Activity:
Could you please return each line of the data that has the word "generalization"?

(Dataset entries)
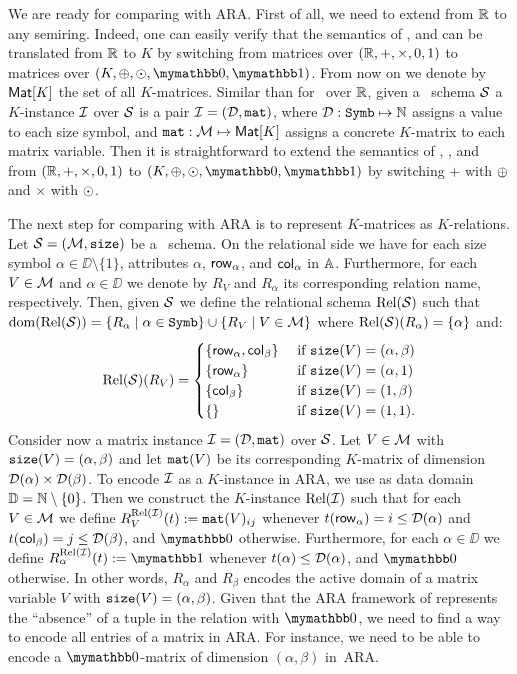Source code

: We are ready for comparing \langsum with ARA. First of all, we need to extend \langsum from $\mathbb{R}$ to any semiring. Indeed, one can easily verify that the semantics of \lang, \langfor and \langsum can be translated from $\mathbb{R}$ to $K$ by switching from matrices over $(\mathbb{R}, +, \times, 0, 1)$ to matrices over $(K, \ksum, \kprod, \kzero, \kone)$.
From now on we denote by  $\textsf{Mat}[K]$ the set of all $K$-matrices. Similar than for \lang\ over $\mathbb{R}$, given a \lang\ schema $\mathcal{S}$ a $K$-instance $\mathcal{I}$ over $\mathcal{S}$ is a pair $\mathcal{I} = (\mathcal{D},\texttt{mat})$, where $\mathcal{D} : \texttt{Symb} \mapsto \mathbb{N}$ assigns a value to each size symbol, and $\texttt{mat} : \mathcal{M} \mapsto \textsf{Mat}[K]$ assigns a concrete $K$-matrix to each matrix variable. Then it is straightforward to extend the semantics of \lang, \langfor, and \langsum from $(\mathbb{R}, +, \times, 0, 1)$ to $(K, \ksum, \kprod, \kzero, \kone)$ by switching $+$ with $\oplus$ and $\times$ with $\odot$. 

The next step for comparing \langsum with ARA is to represent $K$-matrices as $K$-relations.
Let $\mathcal{S}=(\mathcal{M},\texttt{size})$ be a \lang\ schema. On the relational side
we have for each size symbol $\alpha\in\DD\setminus\{1\}$, attributes $\alpha$, $\mathsf{row}_\alpha$, and $\mathsf{col}_\alpha$ in $\mathbb{A}$. Furthermore, for each $V\in\mathcal{M}$ and $\alpha \in \DD$ we denote
by $R_V$ and $R_\alpha$ its corresponding relation name, respectively. Then, given $\mathcal{S}$ we define the relational schema $\text{Rel}(\mathcal{S})$ such that $\operatorname{dom}(\text{Rel}(\mathcal{S})) =  \{R_\alpha \mid \alpha\in\texttt{Symb}\} \cup \{R_V \mid V \in \mathcal{M}\}$ where $\text{Rel}(\mathcal{S})(R_\alpha) = \{\alpha\}$ and:
\[
\text{Rel}(\mathcal{S})(R_V) = \begin{cases}
\lbrace\mathsf{row}_\alpha,\mathsf{col}_\beta \rbrace & \text{ if $ \texttt{size}(V)=(\alpha,\beta)$} \\
\lbrace\mathsf{row}_\alpha \rbrace & \text{ if $ \texttt{size}(V)=(\alpha,1)$} \\
\lbrace\mathsf{col}_\beta \rbrace  &
\text{ if $ \texttt{size}(V)=(1,\beta)$} \\
\lbrace\rbrace & \text{ if $\texttt{size}(V)=(1,1)$}.
\end{cases}
\]
Consider now a matrix instance $\mathcal{I} = (\mathcal{D},\texttt{mat})$ over $\mathcal{S}$.
Let $V\in\mathcal{M}$ with $\texttt{size}(V)=(\alpha,\beta)$ and let $\texttt{mat}(V)$ be its corresponding $K$-matrix of dimension $\mathcal{D}(\alpha)\times \mathcal{D}(\beta)$.
To encode $\mathcal{I}$ as a $K$-instance in ARA, we use as data domain $\mathbb{D} = \mathbb{N} \setminus \{0\}$. Then we construct the $K$-instance $\text{Rel}(\mathcal{I})$ such that for each $V\in\mathcal{M}$ we define 
$R_V^{\text{Rel}(\mathcal{I})}(t):=\texttt{mat}(V)_{ij}$ whenever $t(\mathsf{row}_\alpha) = i \leq \mathcal{D}(\alpha)$ and $t(\mathsf{col}_\beta) = j \leq \mathcal{D}(\beta)$, and $\kzero$ otherwise. Furthermore, for each $\alpha \in \DD$ we define $R_\alpha^{\text{Rel}(\I)}(t):=\kone$ whenever $t(\alpha) \leq \mathcal{D}(\alpha)$, and $\kzero$ otherwise. In other words, $R_\alpha$ and $R_\beta$ encodes the active domain of a matrix variable $V$ with $\texttt{size}(V)=(\alpha,\beta)$. Given that the ARA framework of \cite{GreenKT07} represents the ``absence'' of a tuple in the relation with $\kzero$, we need to find a way to encode all entries of a matrix in ARA. For instance, we need to be able to encode a $\kzero$-matrix of dimension $(\alpha,\beta)$ in~ARA.

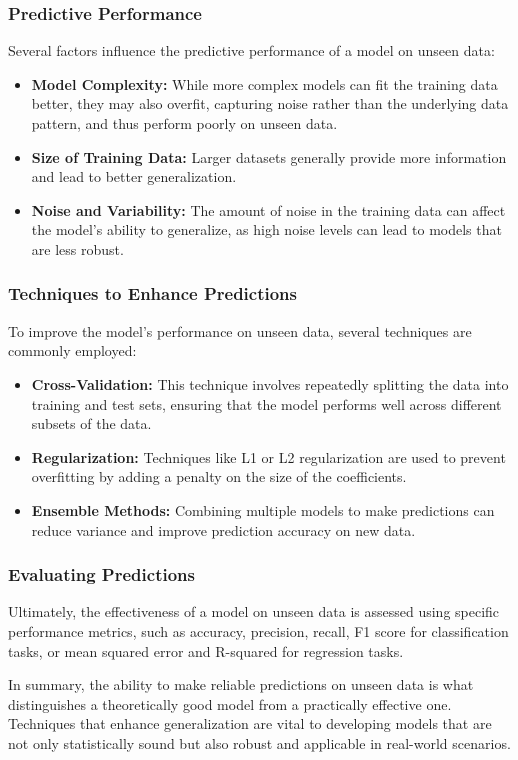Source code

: \subsubsection{Predictive Performance}
Several factors influence the predictive performance of a model on unseen data:
\begin{itemize}
    \item \textbf{Model Complexity:} While more complex models can fit the training data better, they may also overfit, capturing noise rather than the underlying data pattern, and thus perform poorly on unseen data.
    \item \textbf{Size of Training Data:} Larger datasets generally provide more information and lead to better generalization.
    \item \textbf{Noise and Variability:} The amount of noise in the training data can affect the model’s ability to generalize, as high noise levels can lead to models that are less robust.
\end{itemize}

\subsubsection{Techniques to Enhance Predictions}
To improve the model’s performance on unseen data, several techniques are commonly employed:
\begin{itemize}
    \item \textbf{Cross-Validation:} This technique involves repeatedly splitting the data into training and test sets, ensuring that the model performs well across different subsets of the data.
    \item \textbf{Regularization:} Techniques like L1 or L2 regularization are used to prevent overfitting by adding a penalty on the size of the coefficients.
    \item \textbf{Ensemble Methods:} Combining multiple models to make predictions can reduce variance and improve prediction accuracy on new data.
\end{itemize}

\subsubsection{Evaluating Predictions}
Ultimately, the effectiveness of a model on unseen data is assessed using specific performance metrics, such as accuracy, precision, recall, F1 score for classification tasks, or mean squared error and R-squared for regression tasks.

In summary, the ability to make reliable predictions on unseen data is what distinguishes a theoretically good model from a practically effective one. Techniques that enhance generalization are vital to developing models that are not only statistically sound but also robust and applicable in real-world scenarios.

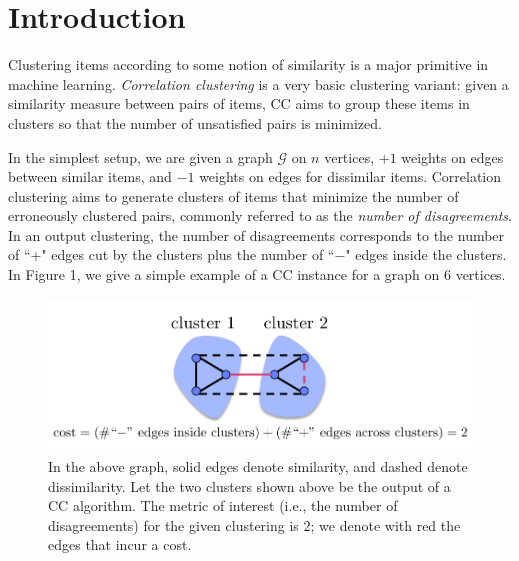 \documentclass{article} %
\begin{document}
\section{Introduction}

%
Clustering items according to some notion of similarity is a major primitive in machine learning.
{\it Correlation clustering} is a very basic clustering variant: given a similarity measure between pairs of items, CC aims to group these items in clusters so that the number of unsatisfied pairs is minimized.

In the simplest setup, we are given a graph $\mathcal{G}$ on $n$ vertices, $+1$ weights on edges between similar items, and $-1$ weights on edges for dissimilar items. 
Correlation clustering aims to generate clusters of items that minimize the number of erroneously clustered pairs, commonly referred to as the {\it number of disagreements}.
In an output clustering, the number of disagreements corresponds to the number of ``$+$" edges cut by the clusters plus the number of ``$-$" edges inside the clusters.
In Figure 1, we give a simple example of a CC instance for a graph on 6 vertices.
 \begin{figure}[h]
\centerline{ \includegraphics[width=1\columnwidth]{images/graph_example.pdf}}
\caption{In the above graph, solid edges denote similarity, and dashed denote dissimilarity.
Let the two clusters shown above be the output of a CC algorithm.
The metric of interest (i.e., the number of disagreements) for the given clustering is $2$; we denote with red the edges that incur a cost.}
\label{fig:graph_example}
\end{figure}     
\end{document}
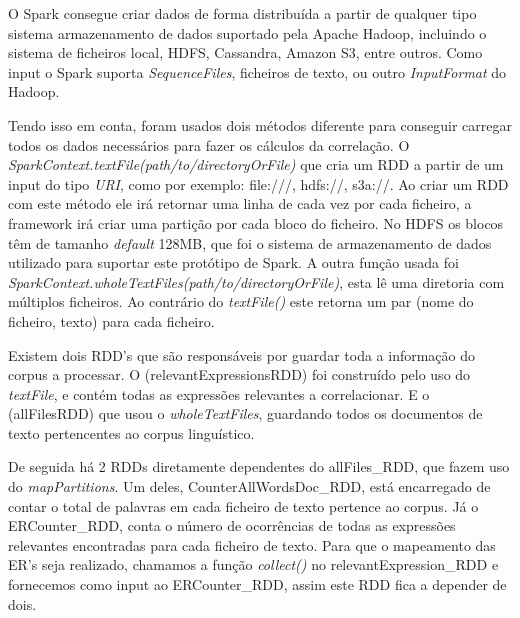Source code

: O Spark consegue criar dados de forma distribuída a partir de qualquer tipo sistema armazenamento de dados  suportado pela Apache Hadoop, incluindo o sistema de ficheiros local, HDFS, Cassandra, Amazon S3, entre outros. Como input o Spark suporta \textit{SequenceFiles}, ficheiros de texto, ou outro \textit{InputFormat} do Hadoop. 

Tendo isso em conta, foram usados dois métodos diferente para conseguir carregar todos os dados necessários para fazer os cálculos da correlação. O \textit{SparkContext.textFile(path/to/directoryOrFile)} que cria um RDD a partir de um input do tipo \textit{URI}, como por exemplo: file:///, hdfs://, s3a://. Ao criar um RDD com este método ele irá retornar uma linha de cada vez por cada ficheiro, a framework irá criar uma partição por cada bloco do ficheiro. No HDFS os blocos têm de tamanho \textit{default} 128MB, que foi o sistema de armazenamento de dados utilizado para suportar este protótipo de Spark.  A outra função usada foi \textit{SparkContext.wholeTextFiles(path/to/directoryOrFile)}, esta lê uma diretoria com múltiplos ficheiros. Ao contrário do \textit{textFile()} este retorna um par (nome do ficheiro, texto) para cada ficheiro.

Existem dois RDD's que são responsáveis por guardar toda a informação do corpus a processar. O (relevantExpressionsRDD) foi construído pelo uso do \textit{textFile}, e contém todas as expressões relevantes a correlacionar. E o (allFilesRDD) que usou o \textit{wholeTextFiles}, guardando todos os documentos de texto pertencentes ao corpus linguístico.

De seguida há 2 RDDs diretamente dependentes do allFiles\_RDD, que fazem uso do \textit{mapPartitions}. Um deles, CounterAllWordsDoc\_RDD, está encarregado de contar o total de palavras em cada ficheiro de texto pertence ao corpus. Já o ERCounter\_RDD, conta o número de ocorrências de todas as expressões relevantes encontradas para cada ficheiro de texto. Para que o mapeamento das ER's seja realizado, chamamos a função \textit{collect()} no relevantExpression\_RDD e fornecemos como input ao ERCounter\_RDD, assim este RDD fica a depender de dois.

Result:
    \item \textbf{Size of Training Data:} Larger datasets generally provide more information and lead to better generalization.
In summary, the ability to make reliable predictions on unseen data is what distinguishes a theoretically good model from a practically effective one. Techniques that enhance generalization are vital to developing models that are not only statistically sound but also robust and applicable in real-world scenarios.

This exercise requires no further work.